When I talk about digital composing, I mean composing in all of these senses. In this course, we will be experimenting with combinations of each of these meanings of “composition,” studying the rhetorical strengths and weaknesses of each, producing compositions that could not easily or cheaply be created solely with paper and pen. This is the state of composition today. Blogs, IM, SMS, web pages, ubiquitous computing, MMORPGs… all of these have already changed what we mean by “writing.”

Digital Composing is designed to challenge you to push beyond what we understand composition and writing to be today. Doing this will require you to experiment, to use digital technology in ways and for purposes that may be new to you. It will also require you to engage your creativity, to begin to think and to act as composers outside of the boxes constructed by software companies and common practice. There is no one “right answer” in this course, no single best way to succeed at a particular project – if you can imagine it, and if you think it will work, do it.

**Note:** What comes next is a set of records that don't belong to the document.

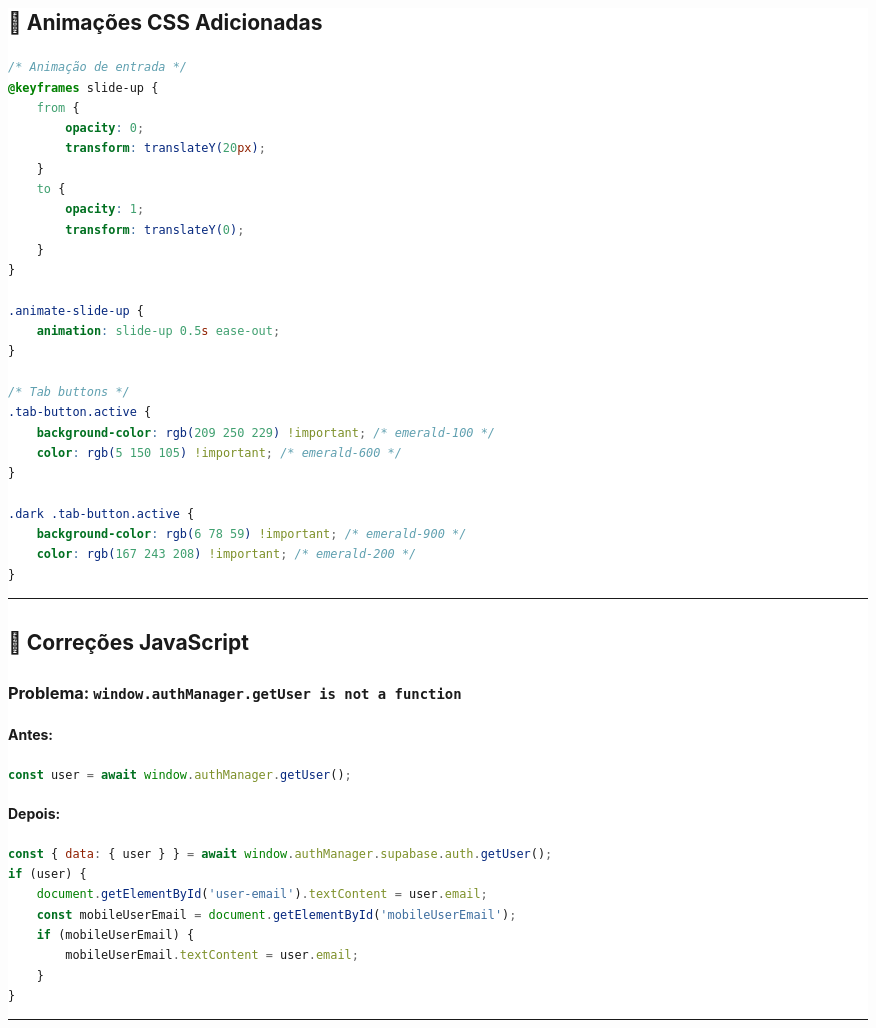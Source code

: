 ## 🎨 Animações CSS Adicionadas

```css
/* Animação de entrada */
@keyframes slide-up {
    from {
        opacity: 0;
        transform: translateY(20px);
    }
    to {
        opacity: 1;
        transform: translateY(0);
    }
}

.animate-slide-up {
    animation: slide-up 0.5s ease-out;
}

/* Tab buttons */
.tab-button.active {
    background-color: rgb(209 250 229) !important; /* emerald-100 */
    color: rgb(5 150 105) !important; /* emerald-600 */
}

.dark .tab-button.active {
    background-color: rgb(6 78 59) !important; /* emerald-900 */
    color: rgb(167 243 208) !important; /* emerald-200 */
}
```

---

## 🔧 Correções JavaScript

### **Problema: `window.authManager.getUser is not a function`**

#### **Antes:**
```javascript
const user = await window.authManager.getUser();
```

#### **Depois:**
```javascript
const { data: { user } } = await window.authManager.supabase.auth.getUser();
if (user) {
    document.getElementById('user-email').textContent = user.email;
    const mobileUserEmail = document.getElementById('mobileUserEmail');
    if (mobileUserEmail) {
        mobileUserEmail.textContent = user.email;
    }
}
```

---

The present of composition is already passé. Welcome to the future.

Assignments

There will be six projects in this course:

  • Power Blogging
  • A “Moving” Essay
  • Writer’s Manifesto
  • Prose Re-Design Project
  • Interactive Fiction
  • Mashup

Each of these projects will be yours to customize and individualize to maximize your own strengths and interests as a digital composer.

Power Blogging

According to recent data, over 70,000 new blogs are created every day. In this class, you’ll be adding to that number. You’ll be creating a group blog with 2-3 of your classmates, and then each of you will post to your blog at least twice a week. Some weeks I will give you a topic for one of your posts. At least one of your posts each week will be about whatever you wish. Both weekly posts should be substantive in both length (at least 3 multi-sentence paragraphs) and thoughtfulness. In addition, each week you will comment (substantively, of course) on two other posts from your classmates’ blogs. That is, posts by your classmates on other blogs, not your own.

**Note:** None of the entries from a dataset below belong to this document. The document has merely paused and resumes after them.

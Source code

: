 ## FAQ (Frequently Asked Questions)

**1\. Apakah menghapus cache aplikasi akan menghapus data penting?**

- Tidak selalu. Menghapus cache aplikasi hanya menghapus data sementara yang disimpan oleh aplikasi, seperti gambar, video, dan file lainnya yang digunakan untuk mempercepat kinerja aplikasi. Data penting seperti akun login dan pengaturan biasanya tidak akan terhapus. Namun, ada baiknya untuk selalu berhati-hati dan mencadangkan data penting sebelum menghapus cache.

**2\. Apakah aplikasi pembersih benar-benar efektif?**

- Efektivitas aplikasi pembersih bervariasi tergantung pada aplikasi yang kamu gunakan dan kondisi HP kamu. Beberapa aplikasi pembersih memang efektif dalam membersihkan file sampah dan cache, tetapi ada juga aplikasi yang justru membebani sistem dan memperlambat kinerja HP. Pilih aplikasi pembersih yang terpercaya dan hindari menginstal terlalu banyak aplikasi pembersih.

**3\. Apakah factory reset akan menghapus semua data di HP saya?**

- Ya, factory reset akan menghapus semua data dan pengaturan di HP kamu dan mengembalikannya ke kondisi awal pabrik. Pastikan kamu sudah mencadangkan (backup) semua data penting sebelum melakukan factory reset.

Blogging is one of the major innovations made possible by the Internet and digital technology – instant publishing with multimedia capability and a theoretically infinite audience. But one of the toughest questions about blogging (and about all writing), is how to generate and keep an audience interested. In this course you’ll have a captive audience of myself and your classmates, but how can you make me and your classmates want to check your blog and comment on your posts? And how can you get that rarest of prizes: outside readers to pay attention to your blog? To motivate our exploration of this sticky question, every two weeks we’ll be voting for our favorite blog of the past two weeks. The winners of each vote will receive extra credit for the course.

A “Moving” Essay

The great essayists of the past, such as Michel de Montaigne, Alexander Pope, and C.S. Lewis, had to rely on words on a page to communicate with their audiences. You have no such limitations. You will compose a digital essay in iMovie on the classroom computers. Your digital essay will combine prose text, still or moving images, your own voice, and any other media you deem necessary.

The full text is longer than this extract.